(Records excerpted from a collection)
————————

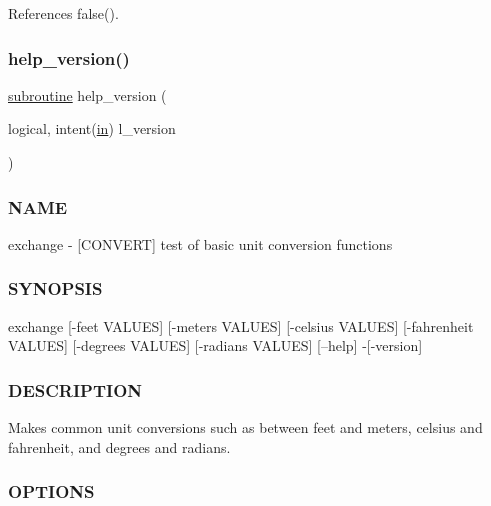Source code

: References false().

\mbox{\label{exchange_8f90_a39c21619b08a3c22f19e2306efd7f766}} 
\subsubsection{\texorpdfstring{help\+\_\+version()}{help\_version()}}
{\footnotesize\ttfamily \hyperlink{M__stopwatch_83_8txt_acfbcff50169d691ff02d4a123ed70482}{subroutine} help\+\_\+version (\begin{DoxyParamCaption}\item[{logical, intent(\hyperlink{M__journal_83_8txt_afce72651d1eed785a2132bee863b2f38}{in})}]{l\+\_\+version }\end{DoxyParamCaption})}



\subsubsection*{N\+A\+ME}

exchange -\/ \mbox{[}C\+O\+N\+V\+E\+RT\mbox{]} test of basic unit conversion functions 

\subsubsection*{S\+Y\+N\+O\+P\+S\+IS}

\begin{DoxyVerb} exchange [-feet VALUES] [-meters VALUES]
          [-celsius VALUES] [-fahrenheit VALUES]
          [-degrees VALUES] [-radians VALUES]
          [--help] -[-version]
\end{DoxyVerb}


\subsubsection*{D\+E\+S\+C\+R\+I\+P\+T\+I\+ON}

Makes common unit conversions such as between feet and meters, celsius and fahrenheit, and degrees and radians.

\subsubsection*{O\+P\+T\+I\+O\+NS}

————————

What the task asks: Say how many lines in the data hold the string "begin", and write nothing else.

Solution for this task: 2